>>
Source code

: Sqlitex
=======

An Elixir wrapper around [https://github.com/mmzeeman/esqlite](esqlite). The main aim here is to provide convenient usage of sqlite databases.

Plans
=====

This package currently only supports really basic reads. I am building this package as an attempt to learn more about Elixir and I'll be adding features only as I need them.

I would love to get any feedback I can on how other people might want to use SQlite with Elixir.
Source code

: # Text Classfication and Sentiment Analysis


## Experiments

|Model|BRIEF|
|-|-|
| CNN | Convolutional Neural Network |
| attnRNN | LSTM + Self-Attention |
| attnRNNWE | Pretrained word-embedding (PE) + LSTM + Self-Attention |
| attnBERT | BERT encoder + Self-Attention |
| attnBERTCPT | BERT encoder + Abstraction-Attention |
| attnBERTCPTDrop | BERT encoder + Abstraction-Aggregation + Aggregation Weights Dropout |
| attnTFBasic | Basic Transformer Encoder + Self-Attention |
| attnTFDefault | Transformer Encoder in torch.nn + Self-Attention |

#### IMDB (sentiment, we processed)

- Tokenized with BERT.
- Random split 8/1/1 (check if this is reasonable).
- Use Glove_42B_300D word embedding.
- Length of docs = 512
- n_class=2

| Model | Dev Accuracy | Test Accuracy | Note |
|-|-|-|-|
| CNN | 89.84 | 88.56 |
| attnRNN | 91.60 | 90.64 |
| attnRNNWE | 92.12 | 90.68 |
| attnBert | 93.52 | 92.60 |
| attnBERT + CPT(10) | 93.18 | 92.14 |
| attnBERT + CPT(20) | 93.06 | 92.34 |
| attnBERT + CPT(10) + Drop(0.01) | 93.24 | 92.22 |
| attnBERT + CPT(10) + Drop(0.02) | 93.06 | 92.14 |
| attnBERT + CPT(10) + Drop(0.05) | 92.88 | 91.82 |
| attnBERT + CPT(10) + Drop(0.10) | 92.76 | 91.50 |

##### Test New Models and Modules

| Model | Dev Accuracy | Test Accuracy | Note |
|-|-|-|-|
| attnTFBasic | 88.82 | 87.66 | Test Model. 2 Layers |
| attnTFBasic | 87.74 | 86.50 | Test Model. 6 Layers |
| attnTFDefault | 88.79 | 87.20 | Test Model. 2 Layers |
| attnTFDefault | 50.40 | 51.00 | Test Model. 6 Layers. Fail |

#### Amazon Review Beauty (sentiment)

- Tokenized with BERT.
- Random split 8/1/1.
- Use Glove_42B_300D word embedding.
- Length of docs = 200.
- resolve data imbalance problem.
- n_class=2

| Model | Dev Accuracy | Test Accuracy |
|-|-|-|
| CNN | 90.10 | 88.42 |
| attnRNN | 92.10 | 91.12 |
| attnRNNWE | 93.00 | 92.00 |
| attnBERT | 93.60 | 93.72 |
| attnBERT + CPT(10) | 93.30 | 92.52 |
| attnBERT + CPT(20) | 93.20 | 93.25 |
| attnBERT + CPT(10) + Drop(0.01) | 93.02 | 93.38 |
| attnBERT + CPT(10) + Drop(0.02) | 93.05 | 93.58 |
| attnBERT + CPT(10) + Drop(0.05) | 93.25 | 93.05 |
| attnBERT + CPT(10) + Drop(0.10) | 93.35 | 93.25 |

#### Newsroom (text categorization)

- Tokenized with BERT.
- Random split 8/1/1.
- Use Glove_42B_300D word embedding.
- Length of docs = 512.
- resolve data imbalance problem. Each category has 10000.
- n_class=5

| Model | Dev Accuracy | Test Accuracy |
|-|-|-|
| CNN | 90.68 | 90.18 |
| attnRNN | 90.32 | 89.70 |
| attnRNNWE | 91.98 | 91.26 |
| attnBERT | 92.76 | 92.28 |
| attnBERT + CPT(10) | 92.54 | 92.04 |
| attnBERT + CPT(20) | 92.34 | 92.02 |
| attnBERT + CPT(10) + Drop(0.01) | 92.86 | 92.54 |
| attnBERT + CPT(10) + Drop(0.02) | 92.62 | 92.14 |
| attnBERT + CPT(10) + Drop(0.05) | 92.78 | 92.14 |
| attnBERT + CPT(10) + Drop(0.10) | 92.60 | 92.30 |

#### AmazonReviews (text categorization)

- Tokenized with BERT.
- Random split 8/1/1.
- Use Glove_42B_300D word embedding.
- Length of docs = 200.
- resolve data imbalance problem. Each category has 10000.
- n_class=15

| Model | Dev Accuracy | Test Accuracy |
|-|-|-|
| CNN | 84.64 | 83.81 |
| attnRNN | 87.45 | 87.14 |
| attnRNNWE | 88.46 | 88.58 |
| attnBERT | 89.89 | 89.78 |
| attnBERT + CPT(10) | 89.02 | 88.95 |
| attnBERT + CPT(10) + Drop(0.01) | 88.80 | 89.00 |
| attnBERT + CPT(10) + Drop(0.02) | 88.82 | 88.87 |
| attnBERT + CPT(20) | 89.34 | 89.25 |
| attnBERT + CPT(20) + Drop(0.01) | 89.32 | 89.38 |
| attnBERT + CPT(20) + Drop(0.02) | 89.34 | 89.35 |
<<
### WHAT NEEDS TO BE DONE
In the listing above, find the line holding "- Length of docs = 512." and the line holding "92.54 | 92.04 |", then output those two lines and every line between them exactly.

### WRITTEN ANSWER
- Length of docs = 512.
- resolve data imbalance problem. Each category has 10000.
- n_class=5

| Model | Dev Accuracy | Test Accuracy |
|-|-|-|
| CNN | 90.68 | 90.18 |
| attnRNN | 90.32 | 89.70 |
| attnRNNWE | 91.98 | 91.26 |
| attnBERT | 92.76 | 92.28 |
| attnBERT + CPT(10) | 92.54 | 92.04 |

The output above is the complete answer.